Glenn Beverly Reed, Appellant, v. United States of America, Appellee, 461 F.2d 1106 (8th Cir. 1972)Annotate this Case
Glenn Beverly Reed, pro se.
Allen L. Donielson, U. S. Atty., Des Moines, Iowa, for appellee.
Before MATTHES, Chief Judge, ROSS, Circuit Judge, and URBOM, District Judge.*
Glenn Beverly Reed stands convicted of aggravated bank robbery. See United States v. Reed, 446 F.2d 1226 (8th Cir. 1971). He is serving his sentence in the United States Penitentiary at Fort Leavenworth, Kansas. Reed is again here, this time on his appeal from the order of the district court denying his petition to vacate the judgment and sentence under 28 U.S.C. § 2255. Reed's pro se petition is premised on the claimed denial of a public trial guaranteed by the Sixth Amendment to the United States Constitution. He alleged that his six daughters were not permitted in the courtroom during his trial, but were required to remain in a designated room, separate and apart from the courtroom. The district court did not hold an evidentiary hearing but held that even if appellant's assertion was based on fact, the absence or exclusion of the children from the courtroom did not deprive Reed of a public trial since the trial was otherwise open to and attended by the public. We affirm.
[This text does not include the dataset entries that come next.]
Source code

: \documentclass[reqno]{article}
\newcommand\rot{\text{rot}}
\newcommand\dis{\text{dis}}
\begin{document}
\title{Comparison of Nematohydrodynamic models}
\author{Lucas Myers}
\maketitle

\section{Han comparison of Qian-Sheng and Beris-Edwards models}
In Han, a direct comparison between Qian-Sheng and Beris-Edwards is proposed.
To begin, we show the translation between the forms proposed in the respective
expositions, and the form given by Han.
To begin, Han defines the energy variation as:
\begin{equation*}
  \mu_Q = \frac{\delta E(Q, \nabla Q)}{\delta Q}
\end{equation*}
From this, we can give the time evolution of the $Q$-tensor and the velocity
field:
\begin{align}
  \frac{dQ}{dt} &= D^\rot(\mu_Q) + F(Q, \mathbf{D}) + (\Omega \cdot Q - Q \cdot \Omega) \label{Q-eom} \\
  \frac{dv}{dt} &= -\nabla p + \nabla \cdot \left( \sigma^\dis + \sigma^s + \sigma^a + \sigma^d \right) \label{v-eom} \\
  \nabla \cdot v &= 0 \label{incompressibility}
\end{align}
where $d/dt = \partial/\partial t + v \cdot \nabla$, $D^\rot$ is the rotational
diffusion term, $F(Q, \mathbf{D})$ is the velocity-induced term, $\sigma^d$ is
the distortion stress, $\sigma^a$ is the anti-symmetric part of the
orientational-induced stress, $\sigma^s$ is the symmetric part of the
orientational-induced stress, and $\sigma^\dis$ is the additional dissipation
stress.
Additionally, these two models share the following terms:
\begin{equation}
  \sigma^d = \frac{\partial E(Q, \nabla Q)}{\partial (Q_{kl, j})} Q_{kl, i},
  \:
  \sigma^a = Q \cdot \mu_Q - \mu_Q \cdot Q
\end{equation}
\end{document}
Although not of decisive importance, we cannot fail to observe that Reed, represented by an able and experienced lawyer during the trial and on appeal from the judgment of conviction, made no objection to the exclusion of the children either during the trial or on appeal. Certainly, Reed was aware during the trial of the incident he now seizes upon for the purpose of having his judgment and sentence vacated in this collateral proceeding.
In any event, we find no support in any caselaw for the claim that Reed was deprived of his constitutional right to a public trial merely because his children were not permitted in the courtroom. United States ex rel. Mayberry v. Yeager, 321 F. Supp. 199 (D.N.J. 1971), involved a similar factual situation. In considering this issue, Judge Cohen aptly observed:
" [t]he decisive factor is whether the public was excluded. * * * The only exclusion was of the three children; aged 5, 6 years and 15 months."
321 F. Supp. at 204 (citation omitted). Analogous in principle are United States v. Kobli, 172 F.2d 919 (3rd Cir. 1949); Davis v. United States, 247 F. 394 (8th Cir. 1917).
We are convinced that Reed's claim is lacking in substance and that the district court properly denied him relief.